Si tratta dunque di interrogare le condizioni di esistenza dei fenomeni culturali, rendendo dialettica ogni ermeneutica e compiendo un’operazione di tipo genealogico che investa gli stessi piani delle analisi. E ciò, d’altro canto, corrisponde appunto alla riattivazione della componente storico-materiale che è il motore delle analisi stesse; motore che però, in accordo al modo di funzionamento della struttura, le stesse analisi vogliono occultare, in un processo che si accentua nel passaggio alla de-materializzazione della struttura capitalistica postmoderna.

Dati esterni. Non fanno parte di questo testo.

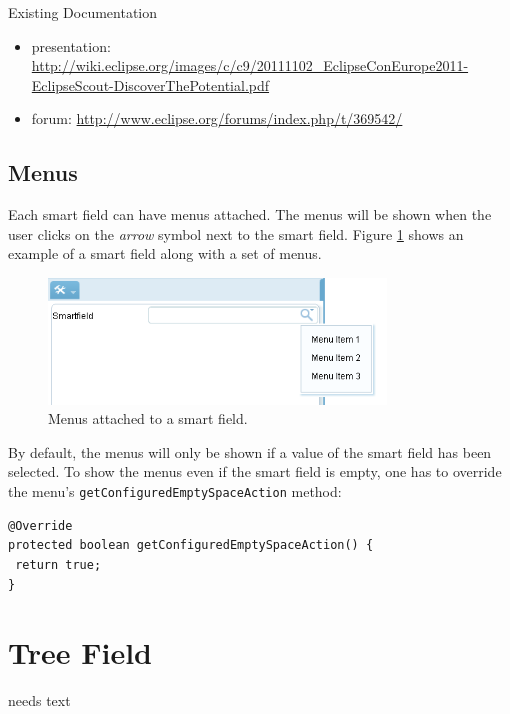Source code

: \documentclass[a4paper,10pt,twoside]{book}
\begin{document}
{\noindent Existing Documentation
\begin{itemize}
  \item presentation: \url{http://wiki.eclipse.org/images/c/c9/20111102_EclipseConEurope2011-EclipseScout-DiscoverThePotential.pdf}
  \item forum: \url{http://www.eclipse.org/forums/index.php/t/369542/}
\end{itemize}

\subsection{Menus}
Each smart field can have menus attached. The menus will be shown when the user clicks on the \emph{arrow} symbol next to the smart field. Figure \ref{fig:smartfield_menu} shows an example of a smart field along with a set of menus.
\begin{figure}[!htb]
\centering
\includegraphics[width=0.8\textwidth]{smartfieldmenu.png}
\caption{Menus attached to a smart field.}
\label{fig:smartfield_menu}
\end{figure}

By default, the menus will only be shown if a value of the smart field has been selected. To show the menus even if the smart field is empty, one has to override the menu's \lstinline$getConfiguredEmptySpaceAction$ method:

\begin{lstlisting}[backgroundcolor=\color{white}]
@Override
protected boolean getConfiguredEmptySpaceAction() {
 return true;
}
\end{lstlisting}

\section{Tree Field}
needs text

}
\end{document}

Processo di materializzazione e processo di storicizzazione sono dunque per Jameson parte del medesimo movimento, finalizzato a far emergere la natura non-autonoma (e inserita nel lavoro della totalità, cioè del reale) di ogni prodotto culturale. Qui il materialismo storico si caratterizza come strumento di indagine privilegiato proprio nella sua capacità di riportare le altre analisi (e se stesso!) alla coscienza della propria natura storico-materiale, quella che gli permette di “riscrivere”, cioè di intendere, gli stessi sistemi di analisi che vi si oppongono. Il piano materiale e il piano storico diventano così la dimensione ineliminabile di ogni prodotto culturale, perché lo riportano (tanto mediante l’atto ermeneutico quanto mediante il metacommentario) alla propria relazione con la totalità material-percettiva. All’interno di ciò convergono poi, come nella tradizione marxista, i vari piani del farsi storico: la dimensione politica, la lotta di classe, la trasformazione dei modi di produzione. Per Jameson, d’altro canto, ognuno di questi piani corrisponde a precise concrezioni tematico-formali che spetta al critico rinvenire nel testo, facendone uno strumento sul piano della lotta per l’egemonia. Naturalmente, ciò deve accadere secondo il medesimo principio osservato in precedenza sul piano metodologico, legando le concrezioni ideologico-materiali operanti nel “testo” non a un singolo momento, ma alla più ampia totalità storica.